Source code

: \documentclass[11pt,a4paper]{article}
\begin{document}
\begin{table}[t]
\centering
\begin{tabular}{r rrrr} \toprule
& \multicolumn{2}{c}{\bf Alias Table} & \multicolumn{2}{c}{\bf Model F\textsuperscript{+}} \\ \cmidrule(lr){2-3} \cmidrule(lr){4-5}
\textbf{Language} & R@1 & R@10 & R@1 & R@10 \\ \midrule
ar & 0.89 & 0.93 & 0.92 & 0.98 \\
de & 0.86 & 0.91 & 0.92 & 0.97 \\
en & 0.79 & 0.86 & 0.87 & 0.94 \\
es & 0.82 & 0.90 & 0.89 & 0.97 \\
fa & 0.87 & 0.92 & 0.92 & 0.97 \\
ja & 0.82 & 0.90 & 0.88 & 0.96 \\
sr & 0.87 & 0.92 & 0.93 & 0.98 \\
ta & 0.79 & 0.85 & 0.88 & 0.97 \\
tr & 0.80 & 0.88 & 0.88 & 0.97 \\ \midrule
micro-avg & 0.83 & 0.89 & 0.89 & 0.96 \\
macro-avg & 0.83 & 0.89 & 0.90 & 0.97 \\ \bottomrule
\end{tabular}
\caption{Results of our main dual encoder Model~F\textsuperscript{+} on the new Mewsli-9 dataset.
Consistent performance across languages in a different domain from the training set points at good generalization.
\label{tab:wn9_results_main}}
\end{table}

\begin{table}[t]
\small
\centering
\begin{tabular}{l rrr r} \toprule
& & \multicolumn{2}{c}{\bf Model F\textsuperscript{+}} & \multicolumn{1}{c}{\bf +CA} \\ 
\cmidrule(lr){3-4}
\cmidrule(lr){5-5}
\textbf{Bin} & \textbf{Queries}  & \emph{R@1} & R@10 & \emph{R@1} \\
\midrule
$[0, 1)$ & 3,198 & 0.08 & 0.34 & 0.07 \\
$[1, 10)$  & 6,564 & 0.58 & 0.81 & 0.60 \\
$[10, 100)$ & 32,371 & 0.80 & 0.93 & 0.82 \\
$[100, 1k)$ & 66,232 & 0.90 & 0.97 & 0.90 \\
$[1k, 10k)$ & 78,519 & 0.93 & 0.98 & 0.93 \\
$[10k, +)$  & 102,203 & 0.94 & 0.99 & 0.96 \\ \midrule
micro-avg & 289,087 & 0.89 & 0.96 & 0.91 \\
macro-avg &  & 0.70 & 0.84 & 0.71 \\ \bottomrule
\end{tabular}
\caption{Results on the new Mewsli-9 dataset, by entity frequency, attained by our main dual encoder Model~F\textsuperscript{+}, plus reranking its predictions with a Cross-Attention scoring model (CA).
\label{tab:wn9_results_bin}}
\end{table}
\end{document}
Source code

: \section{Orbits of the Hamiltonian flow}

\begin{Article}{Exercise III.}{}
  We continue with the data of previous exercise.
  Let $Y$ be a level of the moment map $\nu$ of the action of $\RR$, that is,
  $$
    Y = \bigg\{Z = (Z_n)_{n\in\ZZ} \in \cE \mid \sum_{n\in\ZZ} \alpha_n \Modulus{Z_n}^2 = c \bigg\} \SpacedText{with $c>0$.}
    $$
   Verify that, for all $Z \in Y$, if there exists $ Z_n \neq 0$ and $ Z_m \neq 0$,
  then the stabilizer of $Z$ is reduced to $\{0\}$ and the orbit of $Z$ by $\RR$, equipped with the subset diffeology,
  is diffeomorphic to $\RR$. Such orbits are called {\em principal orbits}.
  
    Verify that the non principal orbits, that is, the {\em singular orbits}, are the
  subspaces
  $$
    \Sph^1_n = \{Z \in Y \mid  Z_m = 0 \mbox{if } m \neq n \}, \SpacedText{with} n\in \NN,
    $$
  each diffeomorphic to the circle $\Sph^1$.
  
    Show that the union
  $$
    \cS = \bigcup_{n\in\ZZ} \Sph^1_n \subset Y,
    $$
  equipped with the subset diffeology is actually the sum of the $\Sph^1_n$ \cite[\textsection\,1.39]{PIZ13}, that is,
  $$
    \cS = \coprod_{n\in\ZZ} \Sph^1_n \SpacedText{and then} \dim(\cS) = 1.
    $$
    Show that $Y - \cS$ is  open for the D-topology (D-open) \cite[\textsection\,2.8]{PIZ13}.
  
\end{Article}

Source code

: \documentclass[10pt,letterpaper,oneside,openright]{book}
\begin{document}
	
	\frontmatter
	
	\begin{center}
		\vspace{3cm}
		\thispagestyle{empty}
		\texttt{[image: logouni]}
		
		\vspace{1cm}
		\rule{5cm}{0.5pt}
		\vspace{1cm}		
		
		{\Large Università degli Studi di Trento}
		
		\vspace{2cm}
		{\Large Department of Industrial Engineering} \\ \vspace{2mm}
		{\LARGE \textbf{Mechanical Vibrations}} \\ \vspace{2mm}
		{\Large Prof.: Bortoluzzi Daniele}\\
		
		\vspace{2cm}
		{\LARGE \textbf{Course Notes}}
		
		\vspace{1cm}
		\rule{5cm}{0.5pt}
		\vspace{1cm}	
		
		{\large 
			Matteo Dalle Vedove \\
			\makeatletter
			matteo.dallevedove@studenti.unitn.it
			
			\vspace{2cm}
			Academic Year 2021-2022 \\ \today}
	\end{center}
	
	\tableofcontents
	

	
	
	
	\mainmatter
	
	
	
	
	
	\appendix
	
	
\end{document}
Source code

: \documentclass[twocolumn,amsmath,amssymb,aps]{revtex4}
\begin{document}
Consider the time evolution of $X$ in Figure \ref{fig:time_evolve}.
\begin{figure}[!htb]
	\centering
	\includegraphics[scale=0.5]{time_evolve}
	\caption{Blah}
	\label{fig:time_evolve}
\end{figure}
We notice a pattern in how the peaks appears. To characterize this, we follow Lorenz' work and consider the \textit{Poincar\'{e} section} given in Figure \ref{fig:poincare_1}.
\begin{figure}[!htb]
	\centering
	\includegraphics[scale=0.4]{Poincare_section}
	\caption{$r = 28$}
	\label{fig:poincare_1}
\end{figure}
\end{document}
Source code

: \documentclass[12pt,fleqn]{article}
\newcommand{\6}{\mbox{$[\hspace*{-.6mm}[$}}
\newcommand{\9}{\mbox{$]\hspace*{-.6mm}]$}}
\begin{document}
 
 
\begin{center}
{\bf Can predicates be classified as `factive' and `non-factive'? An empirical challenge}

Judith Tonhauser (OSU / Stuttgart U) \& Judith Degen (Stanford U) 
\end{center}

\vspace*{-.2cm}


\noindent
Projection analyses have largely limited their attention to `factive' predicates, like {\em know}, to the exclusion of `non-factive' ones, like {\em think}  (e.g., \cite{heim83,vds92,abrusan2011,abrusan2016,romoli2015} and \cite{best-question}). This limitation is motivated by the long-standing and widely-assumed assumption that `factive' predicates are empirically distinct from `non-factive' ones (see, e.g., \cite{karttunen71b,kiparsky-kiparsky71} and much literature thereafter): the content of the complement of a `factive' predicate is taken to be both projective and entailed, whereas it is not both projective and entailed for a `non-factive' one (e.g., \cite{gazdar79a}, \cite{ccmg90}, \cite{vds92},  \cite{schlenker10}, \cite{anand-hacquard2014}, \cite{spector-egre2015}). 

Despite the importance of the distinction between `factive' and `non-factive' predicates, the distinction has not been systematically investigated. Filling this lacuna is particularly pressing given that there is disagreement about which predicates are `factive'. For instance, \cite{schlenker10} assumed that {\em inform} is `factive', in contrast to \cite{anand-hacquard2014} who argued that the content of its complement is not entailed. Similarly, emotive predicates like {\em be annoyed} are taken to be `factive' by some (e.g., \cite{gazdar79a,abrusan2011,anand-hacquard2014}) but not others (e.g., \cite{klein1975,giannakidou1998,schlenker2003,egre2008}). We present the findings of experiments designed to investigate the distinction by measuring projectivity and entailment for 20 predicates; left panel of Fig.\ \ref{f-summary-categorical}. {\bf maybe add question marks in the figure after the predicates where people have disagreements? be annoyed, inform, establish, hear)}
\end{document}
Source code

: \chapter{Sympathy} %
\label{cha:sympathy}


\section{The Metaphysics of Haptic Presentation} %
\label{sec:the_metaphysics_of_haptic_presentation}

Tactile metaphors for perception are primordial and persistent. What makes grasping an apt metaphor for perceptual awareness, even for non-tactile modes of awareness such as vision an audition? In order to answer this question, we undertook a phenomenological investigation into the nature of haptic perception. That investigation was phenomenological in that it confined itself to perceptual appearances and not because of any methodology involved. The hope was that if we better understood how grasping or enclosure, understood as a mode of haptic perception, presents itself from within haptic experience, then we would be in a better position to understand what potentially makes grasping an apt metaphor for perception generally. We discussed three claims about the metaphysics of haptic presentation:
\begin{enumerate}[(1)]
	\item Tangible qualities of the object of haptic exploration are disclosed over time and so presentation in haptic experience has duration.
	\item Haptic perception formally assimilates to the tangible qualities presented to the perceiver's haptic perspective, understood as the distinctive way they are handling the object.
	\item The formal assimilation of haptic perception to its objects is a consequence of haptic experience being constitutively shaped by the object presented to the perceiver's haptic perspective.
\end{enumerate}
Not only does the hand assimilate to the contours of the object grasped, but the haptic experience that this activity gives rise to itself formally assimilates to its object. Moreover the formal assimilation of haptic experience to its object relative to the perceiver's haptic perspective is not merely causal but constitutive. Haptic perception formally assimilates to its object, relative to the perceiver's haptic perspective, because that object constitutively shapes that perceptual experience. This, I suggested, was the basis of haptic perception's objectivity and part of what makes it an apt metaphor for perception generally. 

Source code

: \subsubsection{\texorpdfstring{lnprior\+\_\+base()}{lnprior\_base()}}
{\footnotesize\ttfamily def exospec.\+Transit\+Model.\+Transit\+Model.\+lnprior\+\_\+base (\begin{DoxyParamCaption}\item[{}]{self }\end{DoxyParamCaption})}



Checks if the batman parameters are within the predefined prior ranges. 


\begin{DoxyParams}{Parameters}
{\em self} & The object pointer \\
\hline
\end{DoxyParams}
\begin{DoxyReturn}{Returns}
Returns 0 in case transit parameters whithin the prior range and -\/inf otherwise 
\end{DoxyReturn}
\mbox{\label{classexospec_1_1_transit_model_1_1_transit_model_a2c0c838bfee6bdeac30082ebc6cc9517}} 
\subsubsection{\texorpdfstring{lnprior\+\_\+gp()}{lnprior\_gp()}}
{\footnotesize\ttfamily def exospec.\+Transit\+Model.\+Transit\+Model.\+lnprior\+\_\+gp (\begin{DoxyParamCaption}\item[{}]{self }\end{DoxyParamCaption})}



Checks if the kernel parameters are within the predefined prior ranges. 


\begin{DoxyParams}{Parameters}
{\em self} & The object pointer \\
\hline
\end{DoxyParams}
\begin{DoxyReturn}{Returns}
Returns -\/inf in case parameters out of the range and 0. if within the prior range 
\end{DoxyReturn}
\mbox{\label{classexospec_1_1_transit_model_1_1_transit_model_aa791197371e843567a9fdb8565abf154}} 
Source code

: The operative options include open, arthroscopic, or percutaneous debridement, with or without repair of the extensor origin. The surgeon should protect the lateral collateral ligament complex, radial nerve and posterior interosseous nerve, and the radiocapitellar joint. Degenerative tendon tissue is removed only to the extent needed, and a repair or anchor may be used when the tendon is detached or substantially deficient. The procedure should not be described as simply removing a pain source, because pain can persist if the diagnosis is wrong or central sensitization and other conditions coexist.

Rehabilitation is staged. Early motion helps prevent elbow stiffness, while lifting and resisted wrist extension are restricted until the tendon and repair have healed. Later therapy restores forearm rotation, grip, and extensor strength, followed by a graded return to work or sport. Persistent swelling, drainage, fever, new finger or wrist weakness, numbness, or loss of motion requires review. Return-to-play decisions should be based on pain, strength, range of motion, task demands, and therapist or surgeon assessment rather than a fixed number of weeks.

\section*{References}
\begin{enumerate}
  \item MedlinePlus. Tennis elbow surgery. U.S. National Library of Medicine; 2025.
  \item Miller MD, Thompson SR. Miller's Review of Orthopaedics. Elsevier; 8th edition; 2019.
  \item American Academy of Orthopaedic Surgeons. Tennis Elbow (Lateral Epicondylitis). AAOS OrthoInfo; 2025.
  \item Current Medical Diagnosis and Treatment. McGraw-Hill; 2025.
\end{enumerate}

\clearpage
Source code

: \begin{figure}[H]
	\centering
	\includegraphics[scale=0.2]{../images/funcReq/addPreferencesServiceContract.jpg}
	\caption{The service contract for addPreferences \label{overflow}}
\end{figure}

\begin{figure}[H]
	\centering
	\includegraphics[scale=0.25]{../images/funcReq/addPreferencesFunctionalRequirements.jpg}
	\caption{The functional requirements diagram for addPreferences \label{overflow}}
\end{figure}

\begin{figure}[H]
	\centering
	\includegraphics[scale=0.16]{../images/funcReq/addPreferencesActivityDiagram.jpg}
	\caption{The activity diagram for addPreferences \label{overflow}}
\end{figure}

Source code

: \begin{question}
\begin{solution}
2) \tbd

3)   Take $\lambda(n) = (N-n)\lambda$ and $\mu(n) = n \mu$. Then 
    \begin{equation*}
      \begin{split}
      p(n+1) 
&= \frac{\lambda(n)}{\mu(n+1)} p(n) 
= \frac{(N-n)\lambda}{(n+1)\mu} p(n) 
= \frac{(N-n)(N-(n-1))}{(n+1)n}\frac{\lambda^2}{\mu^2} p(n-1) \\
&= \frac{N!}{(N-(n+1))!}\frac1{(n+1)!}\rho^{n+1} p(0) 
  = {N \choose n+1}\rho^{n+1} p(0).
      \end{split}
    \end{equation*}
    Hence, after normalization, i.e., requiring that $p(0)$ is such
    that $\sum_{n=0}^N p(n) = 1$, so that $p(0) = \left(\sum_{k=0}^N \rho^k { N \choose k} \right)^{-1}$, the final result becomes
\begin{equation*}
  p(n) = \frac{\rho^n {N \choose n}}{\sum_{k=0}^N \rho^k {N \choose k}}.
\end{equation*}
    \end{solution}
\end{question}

§ §

▸ **Exercise directions**:
Find and copy each line above holding "predefined".

▸ **Answer space**:
Checks if the batman parameters are within the predefined prior ranges. 
Checks if the kernel parameters are within the predefined prior ranges. 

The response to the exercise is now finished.